Chapter 22 - The Kraken Gate

Without its carriages, the engine made good time. Its arrival into Lannerville station caused a considerable stir. Air-train staff summoned the constabulary, who in turn enlisted the help of the local military unit.

Captain Hanta-Kildair of the North Yesper Regiment had one of his medics treat Na-Su for her injuries, while he questioned Inigo, the drivers, and I for an entire bell about what had happened. He was a briskly efficient man with a no-nonsense manner and a crisp uniform. Though he didn’t say it, a countryside posting in Lannerville was beneath him, and it was clear that he was trying to prove his worth so that he could be reassigned to where the action was as soon as possible. The captain requisitioned the air-train, giving instructions for it to be refuelled and repointed at Emberly using its turn-hanger. He also relayed a situation report via heliogram to his superiors in Emberly.

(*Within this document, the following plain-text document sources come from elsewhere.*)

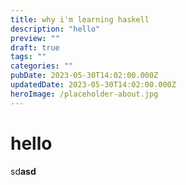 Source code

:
 ```yaml
---
title: why i'm learning haskell
description: "hello"
preview: ""
draft: true
tags: ""
categories: ""
pubDate: 2023-05-30T14:02:00.000Z
updatedDate: 2023-05-30T14:02:00.000Z
heroImage: /placeholder-about.jpg
---
```


# hello 
sd**asd**
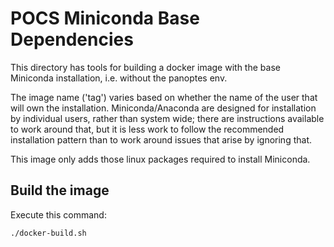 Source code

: POCS Miniconda Base Dependencies
================================

This directory has tools for building a docker image with the base
Miniconda installation, i.e. without the panoptes env.

The image name ('tag') varies based on whether the name of the
user that will own the installation. Miniconda/Anaconda are designed
for installation by individual users, rather than system wide; there
are instructions available to work around that, but it is less work
to follow the recommended installation pattern than to work around
issues that arise by ignoring that.

This image only adds those linux packages required to install Miniconda.

## Build the image

Execute this command:

```
./docker-build.sh
```

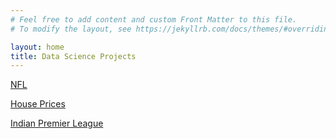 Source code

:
 ```yaml
---
# Feel free to add content and custom Front Matter to this file.
# To modify the layout, see https://jekyllrb.com/docs/themes/#overriding-theme-defaults

layout: home
title: Data Science Projects
---
```


[NFL](/projectPages/NFL/desc.md)

[House Prices](/projectPages/HousePrices/desc.md) 

[Indian Premier League](/projectPages/IPL/desc.md) 

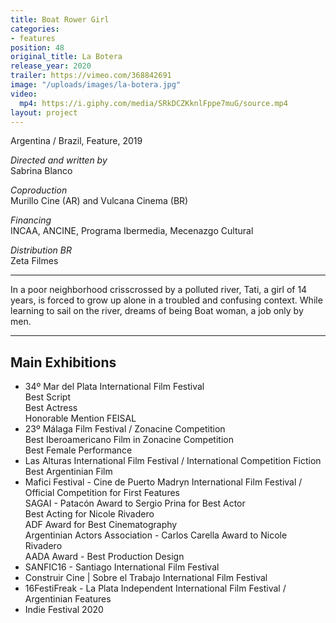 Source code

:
 ```yaml
---
title: Boat Rower Girl
categories:
- features
position: 48
original_title: La Botera
release_year: 2020
trailer: https://vimeo.com/368842691
image: "/uploads/images/la-botera.jpg"
video:
  mp4: https://i.giphy.com/media/SRkDCZKknlFppe7muG/source.mp4
layout: project
---
```


Argentina / Brazil, Feature, 2019

_Directed and written by_  
Sabrina Blanco

_Coproduction_  
Murillo Cine (AR) and Vulcana Cinema (BR)

_Financing_  
INCAA, ANCINE, Programa Ibermedia, Mecenazgo Cultural

_Distribution BR_  
Zeta Filmes

---

In a poor neighborhood crisscrossed by a polluted river, Tati, a girl of 14 years, is forced to grow up alone in a troubled and confusing context. While learning to sail on the river, dreams of being Boat woman, a job only by men.

---

## Main Exhibitions

- 34º Mar del Plata International Film Festival  
  Best Script  
  Best Actress  
  Honorable Mention FEISAL
- 23º Málaga Film Festival / Zonacine Competition  
  Best Iberoamericano Film in Zonacine Competition  
  Best Female Performance
- Las Alturas International Film Festival / International Competition Fiction  
  Best Argentinian Film
- Mafici Festival - Cine de Puerto Madryn International Film Festival / Official Competition for First Features  
  SAGAI - Patacón Award to Sergio Prina for Best Actor  
  Best Acting for Nicole Rivadero  
  ADF Award for Best Cinematography  
  Argentinian Actors Association - Carlos Carella Award to Nicole Rivadero  
  AADA Award - Best Production Design
- SANFIC16 - Santiago International Film Festival
- Construir Cine | Sobre el Trabajo International Film Festival
- 16FestiFreak - La Plata Independent International Film Festival / Argentinian Features
- Indie Festival 2020
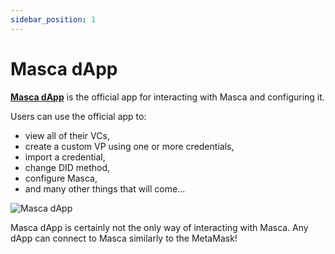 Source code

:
 ```yaml
---
sidebar_position: 1
---
```


# Masca dApp

**[Masca dApp](https://blockchain-lab-um.github.io/ssi-snap)** is the official app for interacting with Masca and configuring it.

Users can use the official app to:

- view all of their VCs,
- create a custom VP using one or more credentials,
- import a credential,
- change DID method,
- configure Masca,
- and many other things that will come...

![Masca dApp](https://i.imgur.com/Hko00tM.png)

Masca dApp is certainly not the only way of interacting with Masca. Any dApp can connect to Masca similarly to the MetaMask!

We were finally released when all our statements had been taken. Before leaving us, Captain Hanta-Kildair made it plain that he may need to visit us at Director Harman’s estate if he had any further questions. We didn’t stay to watch him board the air-train, but we heard the full-throated roar of the turbine rattling the roof and window frames of the provincial station as it pulled away. 

Ellen Tremain was annoyed to have been kept in the dark while we were being questioned, but was relived to hear of our escape. She fussed over Na-Su, doing everything in her power to make the Omolit woman comfortable for the ride back to the manor house. She’d commissioned the estate’s omnibus that was usually used to fetch goods, and ferry staff to and from the town, so there was plenty of room for us and all our bags. Dusk was falling as we left Lannerville town and trundled through the country lanes towards the Harman country estate. A driver and coachman sat up-top, keeping four beautiful blue roans to a steady pace.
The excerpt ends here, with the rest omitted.